Wednesday, 30 March 2016

Photographing Silver Jewellery (by an amateur!)

For years I have had all my jewellery photographed by my friend and marvellous photographer Clare, but for several reasons I've had to learn to do it myself. One reason is speed - the big advantage to doing it myself is that I can have an idea in the morning, make it by lunchtime, photograph it in the afternoon and get it online in the evening. In theory at least!


I'm lucky that my husband, a furniture maker, has much of the photography equipment that would cost me rather a lot to have to invest in, and all I've had to buy myself is a macro lens. And that was a small fortune even secondhand, but boy, has it made a difference!

So here's my list of what I use to photograph my work.

Position - A corner of our bedroom, that has lots of light, but no direct sunlight - very important as you don't want glare from direct light. It's also nice to work at a decent height, rather than having to crouch down!


 
Tripod(s) - I have two tripods, though sometimes I don't use one for the camera, but the light was fading this afternoon, so I did set up the camera tripod.

Flash - On the light tripod, you'll see I don't have an actual light! This was a tip my husband discovered before buying a big light. Instead he bought a remote control - one part is situated on the tripod, and the flash is fitted on top, and the other part on top of the camera. This means you can control the direction and strength of the flash, not have it directly in front of the object you are photographing, and infill with light where you want - perhaps behind the object so that the background isn't too dark.

Umbrella - for directing the flashlight back more softly.

Camera - it's a digital SLR. Again, second hand, bought separately from the lenses. I know people swear by their phone cameras, but really nothing beats a decent SLR.

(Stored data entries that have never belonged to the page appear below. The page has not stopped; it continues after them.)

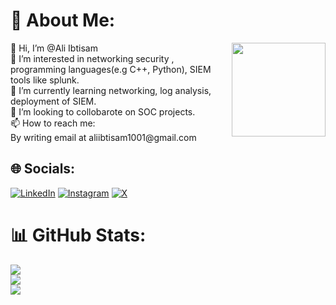 # 💫 About Me:
<img align="right" height="150"  src="https://user-images.githubusercontent.com/74038190/212749447-bfb7e725-6987-49d9-ae85-2015e3e7cc41.gif"  />
👋 Hi, I’m @Ali Ibtisam<br>👀 I’m interested in networking security , programming languages(e.g C++, Python), SIEM tools like splunk.<br>🌱 I’m currently learning networking, log analysis, deployment of SIEM.<br>💞 I’m looking to collobarote on SOC projects.<br>📫 How to reach me:<br>By writing email at aliibtisam1001@gmail.com
<br>

## 🌐 Socials:
[![LinkedIn](https://img.shields.io/badge/linkedin-%23E4405F.svg?logo=Linkedin&logoColor=Blue)](https://linkedin.com/aliibtisam1001) [![Instagram](https://img.shields.io/badge/Instagram-%23E4405F.svg?logo=Instagram&logoColor=white)](https://instagram.com/aliibtisamrao) [![X](https://img.shields.io/badge/X-black.svg?logo=X&logoColor=white)](https://x.com/@aliibtisam1001) 


# 📊 GitHub Stats:
![](https://github-readme-stats.vercel.app/api?username=aliibtisam1001&theme=dark&hide_border=false&include_all_commits=false&count_private=false)<br/>
![](https://github-readme-streak-stats.herokuapp.com/?user=aliibtisam1001&theme=dark&hide_border=false)<br/>
![](https://github-readme-stats.vercel.app/api/top-langs/?username=aliibtisam1001&theme=dark&hide_border=false&include_all_commits=false&count_private=false&layout=compact)


<!-- Proudly created with GPRM ( https://gprm.itsvg.in ) -->

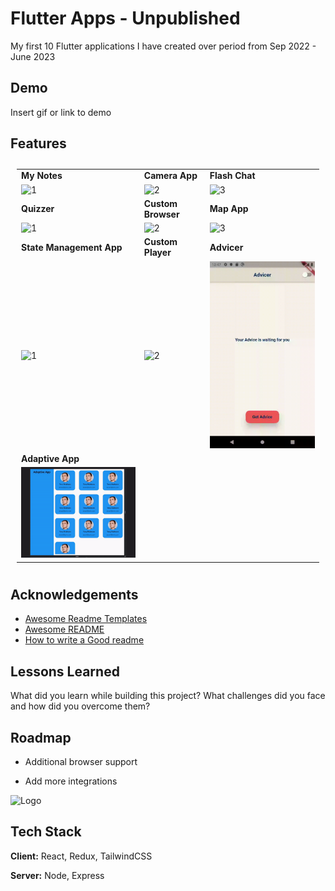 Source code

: 
# Flutter Apps - Unpublished

My first 10 Flutter applications I have created over period from Sep 2022 - June 2023


## Demo

Insert gif or link to demo


## Features

<table style="padding:10px">
  <tr>
    <td> 
        <b>My Notes</b>
    </td>
    <td>
        <b>Camera App</b>
    </td>
    <td>
        <b>Flash Chat</b>
    </td>
  </tr>
  <tr>
    <td> 
        <img src="./mynotes/present/noteGif.gif" alt="1" width = 245px>
    </td>
    <td>
        <img src="./camera/present/cameraGif.gif"  alt="2" width = 245px> 
    </td>
    <td>
        <img src="./flash/present/flashGif.gif" alt="3" width = 245px>
    </td>
  </tr>
    <tr>
    <td> 
        <b>Quizzer</b>
    </td>
    <td>
        <b>Custom Browser</b>
    </td>
    <td>
        <b>Map App</b>
    </td>
  </tr>
  <tr>
    <td> 
        <img src="./quiz/present/quizzerGif.gif" alt="1" width = 245px >
    </td>
    <td>
        <img src="./webview/present/webappGif.gif" alt="2" width = 245px> 
    </td>
    <td>
        <img src="./camera/present/cameraGif.gif" alt="3" width = 245px>
    </td>
  </tr>
   <tr>
    <td> 
        <b>State Management App</b>
    </td>
    <td>
        <b>Custom Player</b>
    </td>
    <td>
        <b>Advicer</b>
    </td>
  </tr>
  <tr>
    <td> 
        <img src="./state_management/present/stateGif.gif" alt="1" width = 245px>
    </td>
    <td>
        <img src="./playback/present/playerGif.gif" alt="2" width = 245px> 
    </td>
    <td>
        <img src="./advicer/present/advicerGif.gif" alt="3" width = 245px>
    </td>
  </tr>
   <tr>
    <td> 
        <b>Adaptive App</b>
    </td>
    <td>
    </td>
    <td>
    </td>
  </tr>
  <tr>
    <td> 
        <img src="./adaptive/present/adaptiveGif.gif" alt="1" width = 245px>
    </td>
    <td>
    </td>
    <td>
    </td>
  </tr>
</table>


## Acknowledgements

 - [Awesome Readme Templates](https://awesomeopensource.com/project/elangosundar/awesome-README-templates)
 - [Awesome README](https://github.com/matiassingers/awesome-readme)
 - [How to write a Good readme](https://bulldogjob.com/news/449-how-to-write-a-good-readme-for-your-github-project)


## Lessons Learned

What did you learn while building this project? What challenges did you face and how did you overcome them?


## Roadmap

- Additional browser support

- Add more integrations


![Logo](https://dev-to-uploads.s3.amazonaws.com/uploads/articles/th5xamgrr6se0x5ro4g6.png)


## Tech Stack

**Client:** React, Redux, TailwindCSS

**Server:** Node, Express

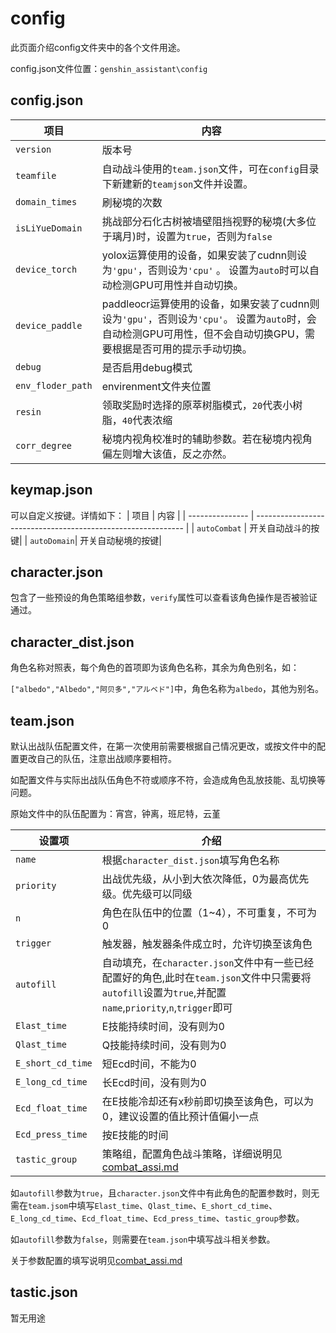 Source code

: # config

此页面介绍config文件夹中的各个文件用途。

config.json文件位置：`genshin_assistant\config`

## config.json

| 项目            | 内容                                                         |
| --------------- | ------------------------------------------------------------ |
| `version`       | 版本号                                                       |
| `teamfile`      | 自动战斗使用的`team.json`文件，可在`config`目录下新建新的`teamjson`文件并设置。 |
| `domain_times`  | 刷秘境的次数                                                 |
| `isLiYueDomain` | 挑战部分石化古树被墙壁阻挡视野的秘境(大多位于璃月)时，设置为`true`，否则为`false` |
| `device_torch`        | yolox运算使用的设备，如果安装了cudnn则设为`'gpu'`，否则设为`'cpu'` 。 设置为`auto`时可以自动检测GPU可用性并自动切换。|
| `device_paddle`        | paddleocr运算使用的设备，如果安装了cudnn则设为`'gpu'`，否则设为`'cpu'`。 设置为`auto`时，会自动检测GPU可用性，但不会自动切换GPU，需要根据是否可用的提示手动切换。 |
| `debug`         | 是否启用debug模式                                            |
| `env_floder_path`| envirenment文件夹位置|
| `resin`|领取奖励时选择的原萃树脂模式，`20`代表小树脂，`40`代表浓缩|
| `corr_degree`| 秘境内视角校准时的辅助参数。若在秘境内视角偏左则增大该值，反之亦然。|

## keymap.json

可以自定义按键。详情如下：
| 项目            | 内容                                                         |
| --------------- | ------------------------------------------------------------ |
| `autoCombat`   | 开关自动战斗的按键|
| `autoDomain`| 开关自动秘境的按键|

## character.json

包含了一些预设的角色策略组参数，`verify`属性可以查看该角色操作是否被验证通过。

## character_dist.json

角色名称对照表，每个角色的首项即为该角色名称，其余为角色别名，如：

`["albedo","Albedo","阿贝多","アルベド"]`中，角色名称为`albedo`，其他为别名。

## team.json

默认出战队伍配置文件，在第一次使用前需要根据自己情况更改，或按文件中的配置更改自己的队伍，注意出战顺序要相符。

如配置文件与实际出战队伍角色不符或顺序不符，会造成角色乱放技能、乱切换等问题。

原始文件中的队伍配置为：宵宫，钟离，班尼特，云堇

| 设置项            | 介绍                                                         |
| ----------------- | ------------------------------------------------------------ |
| `name`            | 根据`character_dist.json`填写角色名称                        |
| `priority`        | 出战优先级，从小到大依次降低，0为最高优先级。优先级可以同级  |
| `n`               | 角色在队伍中的位置（1~4），不可重复，不可为0                 |
| `trigger`         | 触发器，触发器条件成立时，允许切换至该角色                   |
| `autofill`        | 自动填充，在`character.json`文件中有一些已经配置好的角色,此时在`team.json`文件中只需要将`autofill`设置为`true`,并配置`name`,`priority`,`n`,`trigger`即可 |
| `Elast_time`      | E技能持续时间，没有则为0                                     |
| `Qlast_time`      | Q技能持续时间，没有则为0                                     |
| `E_short_cd_time` | 短Ecd时间，不能为0                                           |
| `E_long_cd_time`  | 长Ecd时间，没有则为0                                         |
| `Ecd_float_time`  | 在E技能冷却还有x秒前即切换至该角色，可以为0，建议设置的值比预计值偏小一点 |
| `Ecd_press_time`  | 按E技能的时间                                                |
| `tastic_group`    | 策略组，配置角色战斗策略，详细说明见[combat_assi.md](./combat_assi.md) |

如`autofill`参数为`true`，且`character.json`文件中有此角色的配置参数时，则无需在`team.jsom`中填写`Elast_time`、`Qlast_time`、`E_short_cd_time`、`E_long_cd_time`、`Ecd_float_time`、`Ecd_press_time`、`tastic_group`参数。

如`autofill`参数为`false`，则需要在`team.json`中填写战斗相关参数。

关于参数配置的填写说明见[combat_assi.md](./combat_assi.md)

## tastic.json

暂无用途
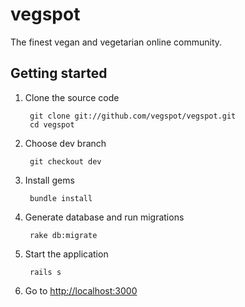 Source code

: vegspot
=======

The finest vegan and vegetarian online community.

## Getting started

1. Clone the source code

        git clone git://github.com/vegspot/vegspot.git
        cd vegspot
    
2. Choose dev branch

        git checkout dev
    
3. Install gems

        bundle install
    
4. Generate database and run migrations

        rake db:migrate
    
5. Start the application

        rails s
    
6. Go to [http://localhost:3000](http://localhost:3000)

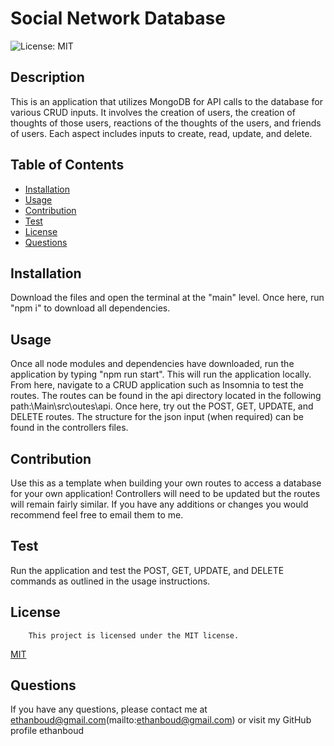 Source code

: # Social Network Database
![License: MIT](https://img.shields.io/badge/License-MIT-yellow.svg)

## Description
This is an application that utilizes MongoDB for API calls to the database for various CRUD inputs. It involves the creation of users, the creation of thoughts of those users, reactions of the thoughts of the users, and friends of users. Each aspect includes inputs to create, read, update, and delete. 

## Table of Contents
- [Installation](#installation)
- [Usage](#usage)
- [Contribution](#contribution)
- [Test](#test)
- [License](#license)
- [Questions](#questions)

## Installation
Download the files and open the terminal at the "main" level. Once here, run "npm i" to download all dependencies. 

## Usage
Once all node modules and dependencies have downloaded, run the application by typing "npm run start". This will run the application locally. From here, navigate to a CRUD application such as Insomnia to test the routes. The routes can be found in the api directory located in the following path:\Main\src\outes\api. Once here, try out the POST, GET, UPDATE, and DELETE routes. The structure for the json input (when required) can be found in the controllers files.

## Contribution
Use this as a template when building your own routes to access a database for your own application! Controllers will need to be updated but the routes will remain fairly similar. If you have any additions or changes you would recommend feel free to email them to me. 

## Test
Run the application and test the POST, GET, UPDATE, and DELETE commands as outlined in the usage instructions. 

## License
        This project is licensed under the MIT license.
[MIT](https://opensource.org/licenses/MIT)
    

## Questions
If you have any questions, please contact me at ethanboud@gmail.com(mailto:ethanboud@gmail.com) or visit my GitHub profile ethanboud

I know next to nothing on the technical side, but my husband distilled it for me - roughly the 'natural look' is 1/125 shutter speed, 5.6 aperture, and film speed 100 or 200. From there I move up and down (mainly the shutter speed) depending on the amount of light. I find that if I can get it looking as clean and bright as possible, I don't need to play around in photoshop with the image. The first shot, and the one below has had no digital tinkering. Both have been cropped a little, but no other manipulation at all.